Rapat Pleno dilaksanakan di Aula KPU Banyuasin, dipimpin langsung oleh Ketua KPU Banyuasin, Dahri. Mpdi. Didampingi, Salinan , S.sos, Agus Supriyanto, di Aula KPU Banyuasin, Rabu(17/01/18).

Hadir dari Kapolsek Pangkalan balai, M. Bayu, Agustian. S. Ik. Anggota Panwaslu Banyuasin, Ibzani dan para Ketua Tim Pemenangan dari lima pasang bakal calon Bupati Banyuasin.

“Mereka yang masih memiliki kekurangan kita beri tenggat waktu, tanggal 18-20 Januari, bila tidak memenuhi persyaratan maka para calon kita nyatakan tidak lolos dan tidak bisa bersaing di Pilkada Banyuasin 2018” ucap, Dahri. Ketua KPU Banyuasin, Rabu. (17/01/18).

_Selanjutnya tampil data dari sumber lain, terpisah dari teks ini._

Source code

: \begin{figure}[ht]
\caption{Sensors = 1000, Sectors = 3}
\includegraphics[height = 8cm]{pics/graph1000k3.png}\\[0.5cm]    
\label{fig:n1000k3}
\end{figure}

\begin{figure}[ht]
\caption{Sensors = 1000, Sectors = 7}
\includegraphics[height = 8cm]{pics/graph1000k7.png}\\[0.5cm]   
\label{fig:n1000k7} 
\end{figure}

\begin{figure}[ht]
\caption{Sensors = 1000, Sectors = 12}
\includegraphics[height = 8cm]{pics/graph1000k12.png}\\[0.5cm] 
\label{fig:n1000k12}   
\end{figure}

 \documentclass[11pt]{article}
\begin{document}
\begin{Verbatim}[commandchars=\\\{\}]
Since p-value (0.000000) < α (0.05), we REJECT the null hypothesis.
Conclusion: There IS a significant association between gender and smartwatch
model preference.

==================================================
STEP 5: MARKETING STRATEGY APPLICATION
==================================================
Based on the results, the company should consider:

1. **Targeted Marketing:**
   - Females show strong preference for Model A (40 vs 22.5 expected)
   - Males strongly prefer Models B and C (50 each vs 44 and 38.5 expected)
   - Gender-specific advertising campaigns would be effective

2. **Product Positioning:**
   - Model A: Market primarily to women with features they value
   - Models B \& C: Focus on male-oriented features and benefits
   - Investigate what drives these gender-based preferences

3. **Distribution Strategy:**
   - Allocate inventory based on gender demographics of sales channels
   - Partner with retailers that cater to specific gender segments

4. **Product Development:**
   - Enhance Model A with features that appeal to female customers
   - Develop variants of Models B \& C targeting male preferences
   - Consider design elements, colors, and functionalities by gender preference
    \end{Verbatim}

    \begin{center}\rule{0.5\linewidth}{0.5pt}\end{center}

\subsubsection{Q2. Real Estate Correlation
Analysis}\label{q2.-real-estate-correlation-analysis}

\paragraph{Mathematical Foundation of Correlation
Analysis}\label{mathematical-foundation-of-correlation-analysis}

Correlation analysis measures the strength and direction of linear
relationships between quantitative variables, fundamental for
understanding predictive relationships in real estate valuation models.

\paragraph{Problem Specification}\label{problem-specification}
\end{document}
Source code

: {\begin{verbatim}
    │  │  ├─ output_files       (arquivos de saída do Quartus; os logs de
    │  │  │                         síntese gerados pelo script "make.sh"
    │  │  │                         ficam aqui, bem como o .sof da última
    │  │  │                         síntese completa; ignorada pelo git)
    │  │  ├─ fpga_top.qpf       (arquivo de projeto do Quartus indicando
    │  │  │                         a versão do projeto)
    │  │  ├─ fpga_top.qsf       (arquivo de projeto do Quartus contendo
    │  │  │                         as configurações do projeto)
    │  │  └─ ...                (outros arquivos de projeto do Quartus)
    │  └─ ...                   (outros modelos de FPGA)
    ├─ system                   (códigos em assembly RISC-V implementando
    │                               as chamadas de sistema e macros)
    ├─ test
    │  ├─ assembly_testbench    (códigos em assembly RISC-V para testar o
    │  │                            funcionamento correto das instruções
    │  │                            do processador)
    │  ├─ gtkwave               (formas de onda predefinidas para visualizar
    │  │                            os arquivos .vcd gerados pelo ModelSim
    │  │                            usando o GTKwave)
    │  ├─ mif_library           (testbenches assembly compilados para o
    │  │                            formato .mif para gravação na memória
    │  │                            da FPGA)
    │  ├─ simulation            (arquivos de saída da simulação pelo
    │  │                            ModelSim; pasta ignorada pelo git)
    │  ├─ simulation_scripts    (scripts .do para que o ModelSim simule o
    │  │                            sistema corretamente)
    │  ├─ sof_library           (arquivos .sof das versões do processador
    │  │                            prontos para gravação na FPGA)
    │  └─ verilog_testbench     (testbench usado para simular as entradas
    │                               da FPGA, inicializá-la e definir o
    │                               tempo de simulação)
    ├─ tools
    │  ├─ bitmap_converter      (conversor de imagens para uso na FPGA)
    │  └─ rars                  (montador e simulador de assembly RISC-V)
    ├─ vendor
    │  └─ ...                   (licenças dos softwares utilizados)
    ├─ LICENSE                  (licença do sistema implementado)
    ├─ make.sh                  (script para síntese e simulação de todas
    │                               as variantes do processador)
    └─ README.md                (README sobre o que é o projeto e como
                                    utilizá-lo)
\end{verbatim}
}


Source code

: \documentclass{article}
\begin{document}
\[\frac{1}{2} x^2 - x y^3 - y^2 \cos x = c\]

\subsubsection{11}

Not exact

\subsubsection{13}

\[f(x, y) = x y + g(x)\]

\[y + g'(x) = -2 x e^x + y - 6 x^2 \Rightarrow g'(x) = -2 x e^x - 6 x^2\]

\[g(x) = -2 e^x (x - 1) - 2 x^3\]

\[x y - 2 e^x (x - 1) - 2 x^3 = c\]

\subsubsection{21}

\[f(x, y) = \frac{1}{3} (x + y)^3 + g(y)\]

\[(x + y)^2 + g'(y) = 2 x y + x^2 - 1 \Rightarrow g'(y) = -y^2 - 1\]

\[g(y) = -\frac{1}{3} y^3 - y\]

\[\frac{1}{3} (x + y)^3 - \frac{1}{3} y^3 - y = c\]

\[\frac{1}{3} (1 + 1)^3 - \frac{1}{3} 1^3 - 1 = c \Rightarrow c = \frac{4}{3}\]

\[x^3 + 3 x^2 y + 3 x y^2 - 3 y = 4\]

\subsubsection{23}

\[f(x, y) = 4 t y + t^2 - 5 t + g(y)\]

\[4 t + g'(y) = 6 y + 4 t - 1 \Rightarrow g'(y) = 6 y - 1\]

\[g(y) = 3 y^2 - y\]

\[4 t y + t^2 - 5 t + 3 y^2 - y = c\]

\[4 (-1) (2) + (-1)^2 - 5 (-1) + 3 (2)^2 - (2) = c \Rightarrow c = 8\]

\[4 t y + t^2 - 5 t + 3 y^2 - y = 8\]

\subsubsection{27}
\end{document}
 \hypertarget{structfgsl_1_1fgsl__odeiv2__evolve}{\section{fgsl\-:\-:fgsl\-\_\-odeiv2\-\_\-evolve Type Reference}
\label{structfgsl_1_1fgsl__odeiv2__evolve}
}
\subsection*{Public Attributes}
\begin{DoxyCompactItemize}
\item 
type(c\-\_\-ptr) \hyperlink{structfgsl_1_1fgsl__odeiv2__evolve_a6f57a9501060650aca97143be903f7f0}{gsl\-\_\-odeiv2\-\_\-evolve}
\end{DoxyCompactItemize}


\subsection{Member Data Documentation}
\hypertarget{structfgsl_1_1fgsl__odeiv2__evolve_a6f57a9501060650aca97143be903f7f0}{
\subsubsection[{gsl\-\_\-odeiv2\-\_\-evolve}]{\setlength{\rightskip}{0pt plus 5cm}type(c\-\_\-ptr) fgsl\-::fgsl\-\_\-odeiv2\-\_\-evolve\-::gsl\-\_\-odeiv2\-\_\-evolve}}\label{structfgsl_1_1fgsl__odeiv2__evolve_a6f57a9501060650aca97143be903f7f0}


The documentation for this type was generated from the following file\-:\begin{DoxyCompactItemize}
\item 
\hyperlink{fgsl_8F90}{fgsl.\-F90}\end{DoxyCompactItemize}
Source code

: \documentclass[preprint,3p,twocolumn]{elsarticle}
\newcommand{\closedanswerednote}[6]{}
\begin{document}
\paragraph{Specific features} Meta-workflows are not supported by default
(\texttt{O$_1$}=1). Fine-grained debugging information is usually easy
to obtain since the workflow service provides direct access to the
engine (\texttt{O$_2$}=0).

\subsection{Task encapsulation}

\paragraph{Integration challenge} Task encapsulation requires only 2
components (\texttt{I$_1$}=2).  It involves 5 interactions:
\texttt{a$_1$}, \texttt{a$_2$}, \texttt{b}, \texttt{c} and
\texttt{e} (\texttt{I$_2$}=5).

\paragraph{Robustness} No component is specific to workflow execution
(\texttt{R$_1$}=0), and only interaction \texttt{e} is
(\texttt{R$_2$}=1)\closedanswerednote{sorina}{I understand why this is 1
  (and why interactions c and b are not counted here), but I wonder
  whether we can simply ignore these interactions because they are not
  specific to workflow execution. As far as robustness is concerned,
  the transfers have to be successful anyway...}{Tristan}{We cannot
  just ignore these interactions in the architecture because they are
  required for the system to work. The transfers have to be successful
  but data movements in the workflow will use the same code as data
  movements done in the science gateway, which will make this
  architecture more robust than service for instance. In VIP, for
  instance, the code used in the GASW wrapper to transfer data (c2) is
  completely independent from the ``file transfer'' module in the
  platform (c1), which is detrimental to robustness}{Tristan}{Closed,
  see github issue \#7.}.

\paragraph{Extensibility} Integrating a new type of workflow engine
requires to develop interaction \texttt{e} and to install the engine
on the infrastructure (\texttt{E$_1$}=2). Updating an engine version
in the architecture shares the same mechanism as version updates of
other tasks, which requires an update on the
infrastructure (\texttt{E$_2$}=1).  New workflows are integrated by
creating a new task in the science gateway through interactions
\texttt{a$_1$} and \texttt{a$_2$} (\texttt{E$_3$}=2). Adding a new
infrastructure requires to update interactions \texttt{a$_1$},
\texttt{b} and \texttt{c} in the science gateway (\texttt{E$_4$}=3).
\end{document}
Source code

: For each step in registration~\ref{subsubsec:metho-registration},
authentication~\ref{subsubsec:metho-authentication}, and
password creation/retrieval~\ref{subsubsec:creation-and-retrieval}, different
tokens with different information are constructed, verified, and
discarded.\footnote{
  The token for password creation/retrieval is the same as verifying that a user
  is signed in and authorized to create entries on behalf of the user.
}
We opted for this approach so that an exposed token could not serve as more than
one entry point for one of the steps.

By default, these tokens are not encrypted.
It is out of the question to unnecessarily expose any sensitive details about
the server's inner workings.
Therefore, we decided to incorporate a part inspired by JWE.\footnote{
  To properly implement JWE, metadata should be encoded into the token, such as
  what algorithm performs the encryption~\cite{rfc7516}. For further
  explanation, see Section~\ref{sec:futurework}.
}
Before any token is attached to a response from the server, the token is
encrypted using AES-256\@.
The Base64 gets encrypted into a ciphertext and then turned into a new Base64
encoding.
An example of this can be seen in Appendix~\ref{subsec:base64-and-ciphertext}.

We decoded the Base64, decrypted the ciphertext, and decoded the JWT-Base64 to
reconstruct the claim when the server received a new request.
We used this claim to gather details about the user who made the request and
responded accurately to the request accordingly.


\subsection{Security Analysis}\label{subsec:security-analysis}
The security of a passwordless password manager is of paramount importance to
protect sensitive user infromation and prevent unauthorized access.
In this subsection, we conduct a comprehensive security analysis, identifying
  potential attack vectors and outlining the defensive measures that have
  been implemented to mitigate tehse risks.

Sementara untuk hasil tes Kesehatan, kata dia, semua pasangan calon Bupati Banyuasin telah dinyatakan lulus. “Hasil kesehatan, Alhamdulilah semua lulus berdasarkan pemeriksaan yang dilakukan oleh Pihak Rumah Sakit Swasta di Palembang, baik jasmani maupun penggunaan narkoba semua pasangan calon negatif Narkoba” ujarnya.

Namun demikian, Ditegaskan Dahri, pihaknya menunggu surat pernyataan pengunduran diri dari pasangan calon yang masih menjabat sebagai Anggota DPRD dan ASN.

“Ada poin untuk. H. Askolani, MH. (Wakil Ketua DPRD Banyuasin) H . Arkoni MD (Anggota DPRD Propinsi Sumsel) , H. Hazuar hamid, (Anggota DPRD Banyuasin) H. Agus salam ( Ketua DPRD Banyuasin) dan H. Agus Yudiantoro (PNS di Propinsi Sumsel) serta Syaiful Bakhri (PNS di Banyuasin) untuk melampirkan surat keterangan mundur dari jabatan yang mereka jabat saat ini. Proses pengunduran diri kita terima tanggal 12 Februari, sebelum penetapan pasangan bakal calon Bupati Banyuasin.” tegasnya.

Ditambahkannya. Setelah pengumuman hasil pemeriksaan kesehatan, KPU Banyuasin masih akan melakukan verifikasi factual tehadap bakal calon perseorangan.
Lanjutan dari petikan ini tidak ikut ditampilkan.